Danielle Roberts: Yeah. So if I think about my own physician, I go and see him once a year. I’m a pretty healthy person, but he has time for me. So when I’m in the office, I’m not being rushed through because he needs to get in enough patience every day to make a profit. Or if he is doing that, he doesn’t make me feel that way. He spends at least 30 minutes with me every time I’m in there, and he’s going over a bunch of lab work that I’ve had done that is important for him to see, are there any problems going on? And I have an opportunity to ask questions. I can ask him for help determining a specialist. If I need something and you want to have that kind of access, you don’t want to have somebody being paid on the cattle call. How many people can we get in there? And one of the issues that we have with Medicare today is that a lot of times the doctor might accept Medicare patients, but they’re not taking new patients because Medicare reimburses less than what an under 65 group health insurance would reimburse. And so a lot of these positions can only take so many Medicare patients at a time, and this can cause access problems. We also will see certain hospitals, like down here in Texas, we have MD Anderson, one of arguably the best cancer hospitals in the nation, if not the world, and you can access care there if you have one type of insurance, but not necessarily if you have another type of insurance. And so we get back to that question of access. But we need to understand is that what people. At least my clients care about is when they do have an issue. They want to be able to get in and talk with their doctor and spend time with their doctor and have felt like they’re not just a number and that they aren’t being shuttled out quickly. That there’s a relationship there and that is all about developing quality health care in their minds. They want to be someone that is seen and heard by their doctor and not rushed through that process.
Rob Oliver: Yeah, okay. So I’m in Pittsburgh, and it’s interesting. The city of Pittsburgh is literally divided in half by health insurance. We have the University of Pittsburgh Medical Center, which has their own health insurance. And if you have UPMC insurance, you can access all of the UPMC hospitals. But then there’s another network that’s out there and Blue Cross, they offer their insurance, and UPMC doesn’t take that. And so you literally, when you choose your health plan, you choose which set of hospitals you have access to. And to me, I think it goes right to your point about access. And then the other piece. A lot of times I’m under the impression that insurance companies set the reimbursement rates and set them based on time, that a physician has 15 minutes per patient or something along those lines. Is that accurate or am I misunderstanding that?
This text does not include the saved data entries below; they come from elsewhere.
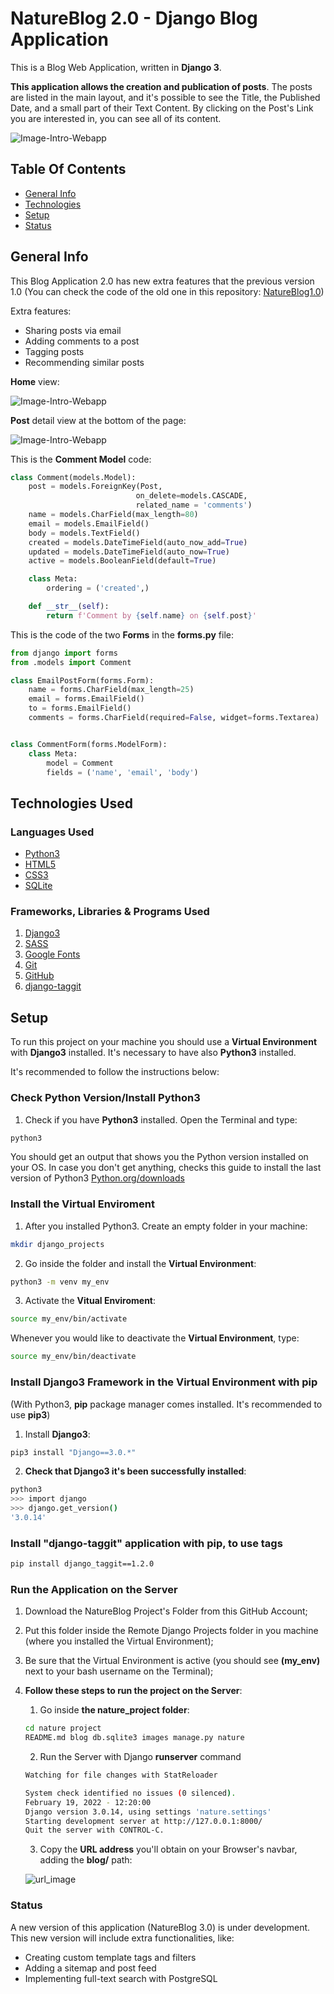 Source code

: # NatureBlog 2.0 - Django Blog Application

This is a Blog Web Application, written in <strong>Django 3</strong>. 

<strong>This application allows the creation and publication of posts</strong>. The posts are listed in the main layout, and it's possible to see the Title, the Published Date, and a small part of their Text Content. By clicking on the Post's Link you are interested in, you can see all of its content.

![Image-Intro-Webapp](images/blog2_main.jpg)

 ## Table Of Contents

 * [General Info](https://github.com/GloriaX21/Django_Blog-1.0/tree/dev-features#general-info)
 * [Technologies](https://github.com/GloriaX21/Django_Blog-1.0/tree/dev-features#technologies-used)
 * [Setup](https://github.com/GloriaX21/Django_Blog-1.0/tree/dev-features#setup)
 * [Status](https://github.com/GloriaX21/Django_Blog-1.0/tree/dev-features#status)
 
 ## General Info
 
 This Blog Application 2.0 has new extra features that the previous version 1.0 (You can check the code of the old one 
 in this repository: [NatureBlog1.0](https://github.com/GloriaX21/Django_Blog-1.0))

 Extra features:

 * Sharing posts via email
 * Adding comments to a post
 * Tagging posts
 * Recommending similar posts 

  <strong>Home</strong> view:
  
 ![Image-Intro-Webapp](images/blog2.png)

  <strong>Post</strong> detail view at the bottom of the page:

 ![Image-Intro-Webapp](images/blog2.1.png)


This is the <strong>Comment Model</strong> code:
```python
class Comment(models.Model):
    post = models.ForeignKey(Post,
                            on_delete=models.CASCADE,
                            related_name = 'comments')
    name = models.CharField(max_length=80)
    email = models.EmailField()
    body = models.TextField()
    created = models.DateTimeField(auto_now_add=True)
    updated = models.DateTimeField(auto_now=True)
    active = models.BooleanField(default=True)

    class Meta:
        ordering = ('created',)

    def __str__(self):
        return f'Comment by {self.name} on {self.post}'
```

This is the code of the two <strong>Forms</strong> in the <strong>forms.py</strong> file:
```python
from django import forms
from .models import Comment

class EmailPostForm(forms.Form):
    name = forms.CharField(max_length=25)
    email = forms.EmailField()
    to = forms.EmailField()
    comments = forms.CharField(required=False, widget=forms.Textarea)


class CommentForm(forms.ModelForm):
    class Meta:
        model = Comment
        fields = ('name', 'email', 'body')
```


 ## Technologies Used

  ### Languages Used

  * [Python3](https://en.wikipedia.org/wiki/Python_(programming_language))
  * [HTML5](https://en.wikipedia.org/wiki/HTML5)
  * [CSS3](https://en.wikipedia.org/wiki/CSS#CSS_3)
  * [SQLite](https://en.wikipedia.org/wiki/SQLite)

  ### Frameworks, Libraries & Programs Used

  1. [Django3](https://en.wikipedia.org/wiki/Django_(web_framework))
  2. [SASS](https://en.wikipedia.org/wiki/Sass_(stylesheet_language))
  3. [Google Fonts](https://en.wikipedia.org/wiki/Google_Fonts)
  4. [Git](https://en.wikipedia.org/wiki/Git)
  5. [GitHub](https://en.wikipedia.org/wiki/GitHub)
  6. [django-taggit](https://django-taggit.readthedocs.io/en/latest/)


 ## Setup

  To run this project on your machine you should use a <strong>Virtual Environment</strong> with <strong>Django3</strong> installed. It's necessary to have also <strong>Python3</strong> installed.

  It's recommended to follow the instructions below:
  
  ### Check Python Version/Install Python3

  1. Check if you have <strong>Python3</strong> installed. Open the Terminal and type:
  ```bash
  python3
  ```

  You should get an output that shows you the Python version installed on your OS. In case you don't get anything, checks this guide to install the last version of Python3 [Python.org/downloads](https://www.python.org/downloads/)

  ### Install the Virtual Enviroment

  1. After you installed Python3. Create an empty folder in your machine:
  ```bash
  mkdir django_projects
  ```

  2. Go inside the folder and install the <strong>Virtual Environment</strong>:
  ```bash
  python3 -m venv my_env
  ```  

  3. Activate the <strong>Vitual Enviroment</strong>:
  ```bash
  source my_env/bin/activate
  ``` 
  Whenever you would like to <strog>deactivate</strog> the <strong>Virtual Environment</strong>, type:
  ```bash
  source my_env/bin/deactivate
  ``` 

  ### Install Django3 Framework in the Virtual Environment with pip

  (With Python3, <strong>pip</strong> package manager comes installed. It's recommended to use <strong>pip3</strong>)

  1. Install <strong>Django3</strong>:
  ```bash
  pip3 install "Django==3.0.*"
  ```  

  2. <strong>Check that Django3 it's been successfully installed</strong>:
  ```bash
  python3
  >>> import django
  >>> django.get_version()
  '3.0.14'
  ``` 
  
  ### Install "django-taggit" application with pip, to use tags

  ```bash
  pip install django_taggit==1.2.0
  ```

  ### Run the Application on the Server

  1. Download the NatureBlog Project's Folder from this GitHub Account;
  2. Put this folder inside the Remote Django Projects folder in you machine (where you installed the Virtual Environment);
  3. Be sure that the Virtual Environment is active (you should see <strong>(my_env)</strong> next to your bash username on the Terminal);
  4. <strong>Follow these steps to run the project on the Server</strong>:

     1. Go inside <strong>the nature_project folder</strong>:
     ```bash
     cd nature project
     README.md blog db.sqlite3 images manage.py nature 
     ```

     2. Run the Server with Django <strong>runserver</strong> command
     ```bash
     Watching for file changes with StatReloader
     ``` 

     ```bash
     System check identified no issues (0 silenced).
     February 19, 2022 - 12:20:00
     Django version 3.0.14, using settings 'nature.settings'
     Starting development server at http://127.0.0.1:8000/
     Quit the server with CONTROL-C.
     ```

     3. Copy the <strong>URL address</strong> you'll obtain on your Browser's navbar, adding the <strong>blog/</strong> path:

     ![url_image](images/url_path.png)


  ### Status

  A new version of this application (NatureBlog 3.0) is under development. 
  This new version will include extra functionalities, like:

  * Creating custom template tags and filters
  * Adding a sitemap and post feed
  * Implementing full-text search with PostgreSQL





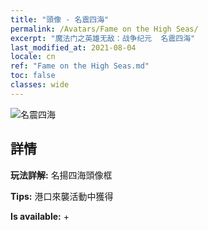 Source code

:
 ```yaml
---
title: "頭像 - 名震四海"
permalink: /Avatars/Fame on the High Seas/
excerpt: "魔法门之英雄无敌：战争纪元  名震四海"
last_modified_at: 2021-08-04
locale: cn
ref: "Fame on the High Seas.md"
toc: false
classes: wide
---
```

 ![名震四海](/images/a/avatarFrame_201.png)

## 詳情

 **玩法詳解:** 名揚四海頭像框 

 **Tips:** 港口來襲活動中獲得 

 **Is available:**  + 

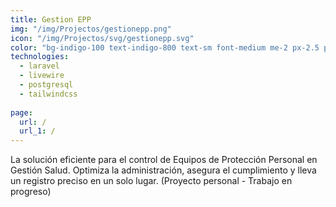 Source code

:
 ```yaml
---
title: Gestion EPP
img: "/img/Projectos/gestionepp.png"
icon: "/img/Projectos/svg/gestionepp.svg"
color: "bg-indigo-100 text-indigo-800 text-sm font-medium me-2 px-2.5 py-0.5 rounded dark:bg-indigo-900 dark:text-indigo-300"
technologies:
  - laravel
  - livewire
  - postgresql
  - tailwindcss
  
page:
  url: /
  url_1: /
---
```


La solución eficiente para el control de Equipos de Protección Personal en Gestión Salud. Optimiza la administración, asegura el cumplimiento y lleva un registro preciso en un solo lugar. (Proyecto personal - Trabajo en progreso)
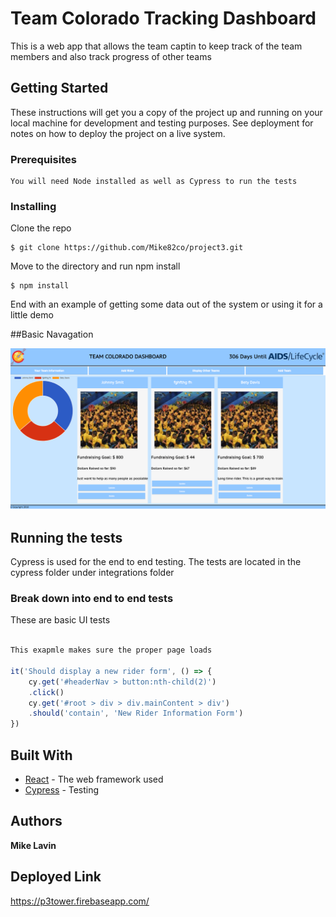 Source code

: # Team Colorado Tracking Dashboard

This is a web app that allows the team captin to keep track of the team members and also track progress of other teams

## Getting Started

These instructions will get you a copy of the project up and running on your local machine for development and testing purposes. See deployment for notes on how to deploy the project on a live system.

### Prerequisites
```
You will need Node installed as well as Cypress to run the tests
```

### Installing


Clone the repo 

```
$ git clone https://github.com/Mike82co/project3.git
```

Move to the directory and run npm install

```
$ npm install
```

End with an example of getting some data out of the system or using it for a little demo

##Basic Navagation

![Screen Shot](mainScreen.png)


## Running the tests

Cypress is used for the end to end testing. The tests are located in the cypress folder under integrations folder

### Break down into end to end tests

These are basic UI tests

```javascript

This exapmle makes sure the proper page loads

it('Should display a new rider form', () => {
	cy.get('#headerNav > button:nth-child(2)')
	.click()
	cy.get('#root > div > div.mainContent > div')
	.should('contain', 'New Rider Information Form')
})

```


## Built With

* [React](https://reactjs.org/) - The web framework used
* [Cypress](https://www.cypress.io/) - Testing


## Authors
 **Mike Lavin**

## Deployed Link
https://p3tower.firebaseapp.com/ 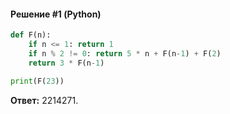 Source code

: #### Решение #1 (Python)
```python
def F(n):
    if n <= 1: return 1
    if n % 2 != 0: return 5 * n + F(n-1) + F(2)
    return 3 * F(n-1)

print(F(23))
```
**Ответ:** 2214271.
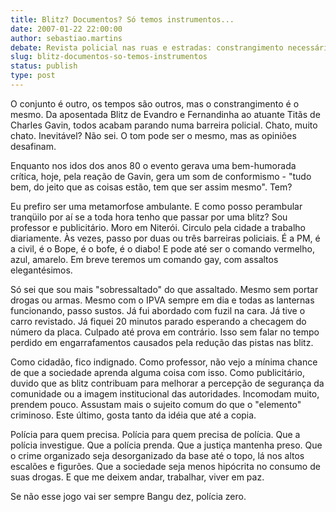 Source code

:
 ```yaml
---
title: Blitz? Documentos? Só temos instrumentos...
date: 2007-01-22 22:00:00
author: sebastiao.martins
debate: Revista policial nas ruas e estradas: constrangimento necessário?
slug: blitz-documentos-so-temos-instrumentos
status: publish 
type: post
---
```


O conjunto é outro, os tempos são outros, mas o constrangimento é o mesmo. Da aposentada Blitz de Evandro e Fernandinha ao atuante Titãs de Charles Gavin, todos acabam parando numa barreira policial. Chato, muito chato. Inevitável? Não sei. O tom pode ser o mesmo, mas as opiniões desafinam.  

  

Enquanto nos idos dos anos 80 o evento gerava uma bem-humorada crítica, hoje, pela reação de Gavin, gera um som de conformismo - "tudo bem, do jeito que as coisas estão, tem que ser assim mesmo". Tem?  

  

Eu prefiro ser uma metamorfose ambulante. E como posso perambular tranqüilo por aí se a toda hora tenho que passar por uma blitz? Sou professor e publicitário. Moro em Niterói. Circulo pela cidade a trabalho diariamente. Às vezes, passo por duas ou três barreiras policiais. É a PM, é a civil, é o Bope, é o bofe, é o diabo! E pode até ser o comando vermelho, azul, amarelo. Em breve teremos um comando gay, com assaltos elegantésimos.  

  

Só sei que sou mais "sobressaltado" do que assaltado. Mesmo sem portar drogas ou armas. Mesmo com o IPVA sempre em dia e todas as lanternas funcionando, passo sustos. Já fui abordado com fuzil na cara. Já tive o carro revistado. Já fiquei 20 minutos parado esperando a checagem do número da placa. Culpado até prova em contrário. Isso sem falar no tempo perdido em engarrafamentos causados pela redução das pistas nas blitz.  

  

Como cidadão, fico indignado. Como professor, não vejo a mínima chance de que a sociedade aprenda alguma coisa com isso. Como publicitário, duvido que as blitz contribuam para melhorar a percepção de segurança da comunidade ou a imagem institucional das autoridades. Incomodam muito, prendem pouco. Assustam mais o sujeito comum do que o "elemento" criminoso. Este último, gosta tanto da idéia que até a copia.  

  

Polícia para quem precisa. Polícia para quem precisa de polícia. Que a polícia investigue. Que a polícia prenda. Que a justiça mantenha preso. Que o crime organizado seja desorganizado da base até o topo, lá nos altos escalões e figurões. Que a sociedade seja menos hipócrita no consumo de suas drogas. E que me deixem andar, trabalhar, viver em paz.  

  

Se não esse jogo vai ser sempre Bangu dez, polícia zero.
Danielle Roberts: It might be maybe in some plans that it is, it might be also capitation. Like how many patients does this particular doctor see in this particular health plan and the way they reimburse them? We have seen Medicare and even some of the Advantage companies trying to make strides in that area to make sure that that is important to them as well as to the patients. But it’s hard to manage when you have a plan. A national healthcare program with 64 million people on it. Trying to make those strides in making sure that people have access to the care and that the insurance company isn’t the only one in that picture. And that the doctors aren’t being compensated for how many patients they conceived instead of what kind of value of the care that they’re delivering. It is on the radar. And I do feel like the Centers for Medicare and Medicaid Services is aware that this is an issue that we need to make initiatives on. But it is certainly something that takes time, and we see that down here in Texas, just like you’re talking about up there up north.
Rob Oliver: Yeah. Okay. And since I’ve got all kinds of questions about insurance, there are times that I feel like the insurance company’s incentive is to keep me right above not sick instead of at healthy. Right. Because sometimes there’s such a struggle to access things that are going to be beneficial for me from a health perspective. And the idea is you don’t want me to be sick, you don’t want me to be in the hospital. This is not you personally, it’s the insurance company that I’m directing that to. But do you have a similar experience or a similar understanding that sometimes there is a reticence to complete healthiness as opposed to non sickness? Does that make sense at all?
Danielle Roberts: Yeah. So we see a focus on preventive care, which is good, right? Because we want to have that care taking place and making sure people take advantage of it so that they aren’t in a position where they’re not using any preventive care. And now a problem develops and the cost of treating this health condition is going to be a lot more than if we had just prevented it in the first place. But we still see a resistance to doctors that come from a perspective of natural wellness and who really focus on wellness. And we see a lot of times those doctors are taking patients by cash because the insurance companies don’t necessarily want to invest in that. I know my mom sees a chiropractor and he’s got all sorts of things, supplements and homeopathy and massage therapy and natural raw honey. He’s got all of these amazing things and she loves him and enjoys seeing him and feels like all of those things are important, but yet you don’t see this in a typical MD style doctor. And so it would be wise, I think, for a lot of big organizations like medicare itself to consider that this is becoming more important to people, that they want to live healthy and they want to have an active retirement. And so maybe we need more than just a simple little annual wellness check. Medicare doesn’t pay for the type of routine physical that you and I are used to when we’re under 65 and we go and have blood work just to see if something’s wrong. They don’t have that. And so people lose that when they come into medicare and they might have to pay extra if there’s a blood work that’s done that’s not necessary for a diagnosis or to determine a problem. And I think that that is short sighted.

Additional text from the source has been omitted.